Lipidization of human interferon-alpha: A new approach toward improving the delivery of protein drugs

Human interferon-alpha (IFN-α), a 19.2 KD protein containing two disulfide bonds (cys1–cys98; cys29–cys138), was reduced and modified with a reversible lipidization agent. The product of the lipidization, PAL-IFN, was homogenous, with four palmitoyl moieties linked to the four Cys residues in the protein molecule via reversible disulfide linkages. The far-UV circular dichroism (CD) spectrum of PAL-IFN was virtually overlapped with that of IFN, indicating that the IFN structure was not altered by the modification.
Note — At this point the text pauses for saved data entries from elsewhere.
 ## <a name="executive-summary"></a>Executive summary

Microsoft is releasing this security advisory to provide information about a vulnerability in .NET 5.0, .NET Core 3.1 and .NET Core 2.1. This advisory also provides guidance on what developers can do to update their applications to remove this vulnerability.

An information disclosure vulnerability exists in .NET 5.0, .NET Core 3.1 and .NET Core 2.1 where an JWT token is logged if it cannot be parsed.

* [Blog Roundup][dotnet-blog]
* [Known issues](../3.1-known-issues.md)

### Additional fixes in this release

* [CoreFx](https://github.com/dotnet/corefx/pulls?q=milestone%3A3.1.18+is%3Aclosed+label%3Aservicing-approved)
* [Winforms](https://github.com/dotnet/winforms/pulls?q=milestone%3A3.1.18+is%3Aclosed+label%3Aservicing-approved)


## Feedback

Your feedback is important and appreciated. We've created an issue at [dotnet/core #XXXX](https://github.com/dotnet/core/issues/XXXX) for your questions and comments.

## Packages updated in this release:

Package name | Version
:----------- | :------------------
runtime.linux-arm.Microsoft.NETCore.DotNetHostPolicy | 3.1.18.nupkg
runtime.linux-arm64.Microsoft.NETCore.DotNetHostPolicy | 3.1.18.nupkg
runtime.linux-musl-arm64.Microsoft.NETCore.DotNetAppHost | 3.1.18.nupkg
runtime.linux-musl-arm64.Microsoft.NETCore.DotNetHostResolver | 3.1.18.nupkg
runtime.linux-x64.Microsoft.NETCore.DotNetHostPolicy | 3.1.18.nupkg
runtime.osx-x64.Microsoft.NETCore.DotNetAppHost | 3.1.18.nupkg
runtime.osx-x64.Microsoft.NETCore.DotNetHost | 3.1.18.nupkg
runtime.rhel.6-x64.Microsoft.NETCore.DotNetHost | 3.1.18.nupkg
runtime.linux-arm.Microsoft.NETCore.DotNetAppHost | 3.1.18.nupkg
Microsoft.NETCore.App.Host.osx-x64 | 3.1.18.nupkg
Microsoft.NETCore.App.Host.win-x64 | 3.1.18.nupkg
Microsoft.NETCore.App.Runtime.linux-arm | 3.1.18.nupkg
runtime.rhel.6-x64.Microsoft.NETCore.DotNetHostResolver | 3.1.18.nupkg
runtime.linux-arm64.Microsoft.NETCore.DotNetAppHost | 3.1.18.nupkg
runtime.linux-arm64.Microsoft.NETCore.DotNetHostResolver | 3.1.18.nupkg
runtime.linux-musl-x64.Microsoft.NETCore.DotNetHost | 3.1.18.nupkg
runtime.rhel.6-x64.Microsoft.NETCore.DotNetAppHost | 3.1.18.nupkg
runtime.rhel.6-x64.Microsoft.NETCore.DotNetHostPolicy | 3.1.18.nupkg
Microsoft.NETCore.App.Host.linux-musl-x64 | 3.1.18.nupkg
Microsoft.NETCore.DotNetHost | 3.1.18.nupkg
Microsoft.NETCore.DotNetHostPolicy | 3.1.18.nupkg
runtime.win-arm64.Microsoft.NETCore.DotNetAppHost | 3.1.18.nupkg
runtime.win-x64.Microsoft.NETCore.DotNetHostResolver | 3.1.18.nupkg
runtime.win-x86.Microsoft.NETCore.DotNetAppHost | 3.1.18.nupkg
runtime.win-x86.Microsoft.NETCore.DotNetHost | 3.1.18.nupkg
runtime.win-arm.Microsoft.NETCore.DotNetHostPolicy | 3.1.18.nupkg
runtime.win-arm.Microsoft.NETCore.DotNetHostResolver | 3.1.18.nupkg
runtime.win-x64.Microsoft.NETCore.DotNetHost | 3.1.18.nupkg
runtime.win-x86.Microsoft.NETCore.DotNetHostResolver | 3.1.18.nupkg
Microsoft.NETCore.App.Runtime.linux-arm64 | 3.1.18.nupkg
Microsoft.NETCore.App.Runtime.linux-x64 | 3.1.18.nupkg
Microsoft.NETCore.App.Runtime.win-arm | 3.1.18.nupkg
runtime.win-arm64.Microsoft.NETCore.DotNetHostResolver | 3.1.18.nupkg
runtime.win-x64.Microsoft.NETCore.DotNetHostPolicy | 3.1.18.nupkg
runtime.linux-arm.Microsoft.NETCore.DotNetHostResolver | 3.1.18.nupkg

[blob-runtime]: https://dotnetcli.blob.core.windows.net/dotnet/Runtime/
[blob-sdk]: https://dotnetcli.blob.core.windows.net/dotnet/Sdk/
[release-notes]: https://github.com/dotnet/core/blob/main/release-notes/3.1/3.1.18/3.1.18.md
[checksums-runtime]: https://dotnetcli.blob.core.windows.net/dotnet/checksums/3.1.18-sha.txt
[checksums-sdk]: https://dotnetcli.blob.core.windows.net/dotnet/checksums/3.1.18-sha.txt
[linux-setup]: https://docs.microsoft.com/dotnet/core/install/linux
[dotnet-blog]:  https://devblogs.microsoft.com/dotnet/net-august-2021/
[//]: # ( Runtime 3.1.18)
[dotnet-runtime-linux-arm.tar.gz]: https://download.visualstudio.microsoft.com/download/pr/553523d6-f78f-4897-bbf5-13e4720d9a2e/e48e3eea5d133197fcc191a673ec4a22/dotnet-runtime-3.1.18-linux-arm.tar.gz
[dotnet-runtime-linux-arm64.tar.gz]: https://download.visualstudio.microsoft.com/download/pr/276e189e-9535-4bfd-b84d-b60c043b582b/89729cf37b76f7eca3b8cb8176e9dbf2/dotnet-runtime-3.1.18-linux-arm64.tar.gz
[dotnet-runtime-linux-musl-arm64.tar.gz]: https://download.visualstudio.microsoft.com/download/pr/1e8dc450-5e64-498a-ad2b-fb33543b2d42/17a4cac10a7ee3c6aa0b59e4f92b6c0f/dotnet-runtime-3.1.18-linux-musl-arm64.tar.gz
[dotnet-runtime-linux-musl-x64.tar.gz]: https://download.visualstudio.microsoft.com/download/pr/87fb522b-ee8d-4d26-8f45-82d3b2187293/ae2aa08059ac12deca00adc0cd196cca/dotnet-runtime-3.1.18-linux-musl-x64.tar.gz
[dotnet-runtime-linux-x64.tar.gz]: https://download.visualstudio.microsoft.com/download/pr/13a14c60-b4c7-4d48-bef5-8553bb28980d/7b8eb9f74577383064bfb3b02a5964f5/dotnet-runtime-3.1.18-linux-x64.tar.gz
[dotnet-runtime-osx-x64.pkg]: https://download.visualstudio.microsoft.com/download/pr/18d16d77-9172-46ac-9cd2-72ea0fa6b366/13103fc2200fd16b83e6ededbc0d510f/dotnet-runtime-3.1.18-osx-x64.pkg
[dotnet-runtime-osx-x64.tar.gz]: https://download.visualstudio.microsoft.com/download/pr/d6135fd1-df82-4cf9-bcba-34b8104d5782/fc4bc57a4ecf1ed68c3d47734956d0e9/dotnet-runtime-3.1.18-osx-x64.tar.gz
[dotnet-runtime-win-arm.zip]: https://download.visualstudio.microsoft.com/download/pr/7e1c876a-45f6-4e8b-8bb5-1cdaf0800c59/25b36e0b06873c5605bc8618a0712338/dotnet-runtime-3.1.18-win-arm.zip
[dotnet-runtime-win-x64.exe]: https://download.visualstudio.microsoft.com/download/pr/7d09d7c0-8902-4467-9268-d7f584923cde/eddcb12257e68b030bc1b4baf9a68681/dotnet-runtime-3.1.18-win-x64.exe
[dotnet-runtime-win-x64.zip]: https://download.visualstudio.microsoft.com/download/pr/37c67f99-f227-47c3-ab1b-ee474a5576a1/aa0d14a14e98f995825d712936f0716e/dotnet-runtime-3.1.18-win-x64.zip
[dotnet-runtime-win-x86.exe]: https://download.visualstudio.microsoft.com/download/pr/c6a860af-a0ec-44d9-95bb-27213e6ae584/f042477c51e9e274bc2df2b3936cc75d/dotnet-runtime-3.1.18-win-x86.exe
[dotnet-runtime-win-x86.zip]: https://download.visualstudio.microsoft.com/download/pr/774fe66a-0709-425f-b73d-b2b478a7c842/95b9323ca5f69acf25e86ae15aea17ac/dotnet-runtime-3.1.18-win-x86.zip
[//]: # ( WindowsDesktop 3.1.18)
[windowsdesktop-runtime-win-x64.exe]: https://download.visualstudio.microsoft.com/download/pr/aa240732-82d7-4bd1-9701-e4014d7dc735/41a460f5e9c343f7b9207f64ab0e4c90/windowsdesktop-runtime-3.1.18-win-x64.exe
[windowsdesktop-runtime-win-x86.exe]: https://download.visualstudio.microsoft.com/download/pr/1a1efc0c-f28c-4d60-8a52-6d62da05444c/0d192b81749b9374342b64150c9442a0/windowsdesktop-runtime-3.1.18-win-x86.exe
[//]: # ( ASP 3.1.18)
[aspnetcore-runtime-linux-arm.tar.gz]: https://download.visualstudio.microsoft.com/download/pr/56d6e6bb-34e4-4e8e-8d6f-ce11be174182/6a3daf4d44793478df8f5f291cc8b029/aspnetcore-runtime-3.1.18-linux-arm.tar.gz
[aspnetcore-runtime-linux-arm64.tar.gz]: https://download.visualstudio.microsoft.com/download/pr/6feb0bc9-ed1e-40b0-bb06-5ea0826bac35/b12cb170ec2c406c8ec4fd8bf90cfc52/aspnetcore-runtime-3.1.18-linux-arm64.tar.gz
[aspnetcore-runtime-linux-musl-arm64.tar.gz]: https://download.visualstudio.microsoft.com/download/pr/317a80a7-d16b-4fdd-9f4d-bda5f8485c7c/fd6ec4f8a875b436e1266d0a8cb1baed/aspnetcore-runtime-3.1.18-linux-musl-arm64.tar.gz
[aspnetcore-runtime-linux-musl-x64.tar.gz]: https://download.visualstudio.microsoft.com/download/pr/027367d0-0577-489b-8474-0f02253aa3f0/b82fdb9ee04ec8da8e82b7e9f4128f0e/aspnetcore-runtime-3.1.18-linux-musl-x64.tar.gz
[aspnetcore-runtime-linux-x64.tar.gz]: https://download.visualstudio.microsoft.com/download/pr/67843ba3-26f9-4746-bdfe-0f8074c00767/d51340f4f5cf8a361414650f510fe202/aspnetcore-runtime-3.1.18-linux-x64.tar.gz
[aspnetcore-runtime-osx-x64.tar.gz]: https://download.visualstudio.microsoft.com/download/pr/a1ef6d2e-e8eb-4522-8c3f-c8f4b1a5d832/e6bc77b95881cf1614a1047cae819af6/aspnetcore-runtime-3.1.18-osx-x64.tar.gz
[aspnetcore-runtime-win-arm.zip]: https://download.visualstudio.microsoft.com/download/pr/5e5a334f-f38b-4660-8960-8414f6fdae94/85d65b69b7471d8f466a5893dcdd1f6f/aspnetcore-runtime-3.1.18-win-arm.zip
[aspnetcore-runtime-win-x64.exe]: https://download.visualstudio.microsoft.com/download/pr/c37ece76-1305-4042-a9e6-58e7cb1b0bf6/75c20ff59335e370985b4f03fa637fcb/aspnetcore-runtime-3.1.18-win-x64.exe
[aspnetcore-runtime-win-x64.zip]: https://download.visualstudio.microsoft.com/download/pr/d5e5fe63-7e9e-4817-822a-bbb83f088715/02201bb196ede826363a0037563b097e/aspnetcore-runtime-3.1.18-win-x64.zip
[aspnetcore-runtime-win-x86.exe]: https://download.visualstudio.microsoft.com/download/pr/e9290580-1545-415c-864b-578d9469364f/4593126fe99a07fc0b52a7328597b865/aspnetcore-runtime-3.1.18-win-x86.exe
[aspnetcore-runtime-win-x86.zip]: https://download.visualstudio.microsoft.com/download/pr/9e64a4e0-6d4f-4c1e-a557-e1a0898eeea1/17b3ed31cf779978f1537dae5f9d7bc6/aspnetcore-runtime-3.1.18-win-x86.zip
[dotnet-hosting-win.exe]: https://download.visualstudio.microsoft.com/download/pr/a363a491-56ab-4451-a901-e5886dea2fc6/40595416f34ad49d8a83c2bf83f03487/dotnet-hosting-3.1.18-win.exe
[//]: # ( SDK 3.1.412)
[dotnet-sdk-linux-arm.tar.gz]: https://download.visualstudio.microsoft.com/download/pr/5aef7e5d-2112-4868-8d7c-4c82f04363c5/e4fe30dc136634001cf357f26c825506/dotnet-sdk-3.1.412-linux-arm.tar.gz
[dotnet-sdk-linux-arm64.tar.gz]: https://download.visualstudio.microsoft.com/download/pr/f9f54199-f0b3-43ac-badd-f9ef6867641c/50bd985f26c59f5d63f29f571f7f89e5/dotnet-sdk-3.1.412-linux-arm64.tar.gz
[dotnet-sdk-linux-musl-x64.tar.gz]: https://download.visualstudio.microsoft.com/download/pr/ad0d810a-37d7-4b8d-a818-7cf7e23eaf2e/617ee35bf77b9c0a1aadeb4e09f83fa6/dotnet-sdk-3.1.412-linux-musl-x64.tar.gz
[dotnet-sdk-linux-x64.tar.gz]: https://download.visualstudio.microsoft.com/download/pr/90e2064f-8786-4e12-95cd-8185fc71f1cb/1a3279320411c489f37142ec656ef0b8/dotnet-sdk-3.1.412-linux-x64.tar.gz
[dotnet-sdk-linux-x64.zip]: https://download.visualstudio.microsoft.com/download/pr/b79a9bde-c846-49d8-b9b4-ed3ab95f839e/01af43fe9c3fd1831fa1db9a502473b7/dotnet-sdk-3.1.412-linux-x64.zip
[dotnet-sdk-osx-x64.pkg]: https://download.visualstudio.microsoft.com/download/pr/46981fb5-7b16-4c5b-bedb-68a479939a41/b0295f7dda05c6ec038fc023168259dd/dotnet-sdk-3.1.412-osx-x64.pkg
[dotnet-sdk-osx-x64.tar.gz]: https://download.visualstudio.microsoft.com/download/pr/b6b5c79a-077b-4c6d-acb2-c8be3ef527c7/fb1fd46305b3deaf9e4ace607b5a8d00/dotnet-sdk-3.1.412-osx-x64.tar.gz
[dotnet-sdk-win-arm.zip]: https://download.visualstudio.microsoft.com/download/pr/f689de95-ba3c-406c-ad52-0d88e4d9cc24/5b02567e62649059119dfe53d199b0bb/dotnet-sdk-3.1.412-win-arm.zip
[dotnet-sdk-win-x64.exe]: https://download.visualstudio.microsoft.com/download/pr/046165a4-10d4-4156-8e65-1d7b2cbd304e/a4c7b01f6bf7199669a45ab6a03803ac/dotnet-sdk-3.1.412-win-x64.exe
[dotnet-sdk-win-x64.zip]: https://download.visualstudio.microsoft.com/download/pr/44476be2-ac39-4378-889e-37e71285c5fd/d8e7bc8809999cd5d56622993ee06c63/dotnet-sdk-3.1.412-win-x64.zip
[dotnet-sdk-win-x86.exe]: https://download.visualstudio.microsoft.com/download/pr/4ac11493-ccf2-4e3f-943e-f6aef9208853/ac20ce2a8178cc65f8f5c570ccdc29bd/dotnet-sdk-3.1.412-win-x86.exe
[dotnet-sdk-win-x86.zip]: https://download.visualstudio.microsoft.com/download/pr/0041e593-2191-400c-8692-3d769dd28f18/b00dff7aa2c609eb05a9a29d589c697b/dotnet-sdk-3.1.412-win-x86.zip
After iv injection in mice of 0.1 mg/kg of PAL-IFN, a low level of serum IFN activity was sustained for more than 8 h, while serum IFN activity was rapidly diminished to an undetectable level at 2 h post IFN injection at the same dose. Evidence suggested that IFN was slowly released from PAL-IFN into blood circulation upon reduction of the disulfide bonds in vivo. Furthermore, the liver-targeting effect of PAL-IFN was demonstrated by the observation that the level of 2′-5′ oligoadenylate synthetase (OAS) expressed in the liver of mice treated with PAL-IFN was significantly higher than that with IFN. In conclusion, reversible lipidization can potentially achieve both a prolonged plasma half-life and an enhanced liver-targeting effect of IFN in antiviral therapy.